[Exercise details]:
The word "with" marks the lines you need; copy each of them from the data.

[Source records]
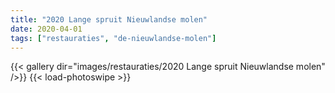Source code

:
 ```yaml
---
title: "2020 Lange spruit Nieuwlandse molen"
date: 2020-04-01
tags: ["restauraties", "de-nieuwlandse-molen"]
---
```


{{< gallery dir="images/restauraties/2020 Lange spruit Nieuwlandse molen" />}}
{{< load-photoswipe >}}
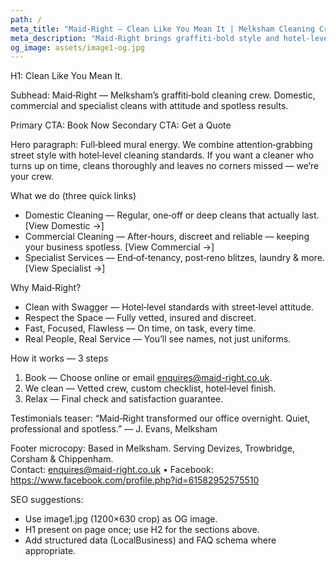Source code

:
 ```yaml
---
path: /
meta_title: "Maid‑Right — Clean Like You Mean It | Melksham Cleaning Crew"
meta_description: "Maid‑Right brings graffiti‑bold style and hotel‑level cleaning to Melksham. Domestic, commercial and specialist cleans — book online or email enquires@maid-right.co.uk."
og_image: assets/image1-og.jpg
---
```


H1: Clean Like You Mean It.

Subhead:
Maid‑Right — Melksham’s graffiti‑bold cleaning crew. Domestic, commercial and specialist cleans with attitude and spotless results.

Primary CTA: Book Now
Secondary CTA: Get a Quote

Hero paragraph:
Full‑bleed mural energy. We combine attention‑grabbing street style with hotel‑level cleaning standards. If you want a cleaner who turns up on time, cleans thoroughly and leaves no corners missed — we’re your crew.

What we do (three quick links)
- Domestic Cleaning — Regular, one‑off or deep cleans that actually last. [View Domestic →]
- Commercial Cleaning — After‑hours, discreet and reliable — keeping your business spotless. [View Commercial →]
- Specialist Services — End‑of‑tenancy, post‑reno blitzes, laundry & more. [View Specialist →]

Why Maid‑Right?
- Clean with Swagger — Hotel‑level standards with street‑level attitude.
- Respect the Space — Fully vetted, insured and discreet.
- Fast, Focused, Flawless — On time, on task, every time.
- Real People, Real Service — You’ll see names, not just uniforms.

How it works — 3 steps
1) Book — Choose online or email enquires@maid-right.co.uk.  
2) We clean — Vetted crew, custom checklist, hotel‑level finish.  
3) Relax — Final check and satisfaction guarantee.

Testimonials teaser:
“Maid‑Right transformed our office overnight. Quiet, professional and spotless.” — J. Evans, Melksham

Footer microcopy:
Based in Melksham. Serving Devizes, Trowbridge, Corsham & Chippenham.  
Contact: enquires@maid-right.co.uk • Facebook: https://www.facebook.com/profile.php?id=61582952575510

SEO suggestions:
- Use image1.jpg (1200×630 crop) as OG image.
- H1 present on page once; use H2 for the sections above.
- Add structured data (LocalBusiness) and FAQ schema where appropriate.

[Solution to the problem]:
Maid‑Right — Melksham’s graffiti‑bold cleaning crew. Domestic, commercial and specialist cleans with attitude and spotless results.
Full‑bleed mural energy. We combine attention‑grabbing street style with hotel‑level cleaning standards. If you want a cleaner who turns up on time, cleans thoroughly and leaves no corners missed — we’re your crew.
- Clean with Swagger — Hotel‑level standards with street‑level attitude.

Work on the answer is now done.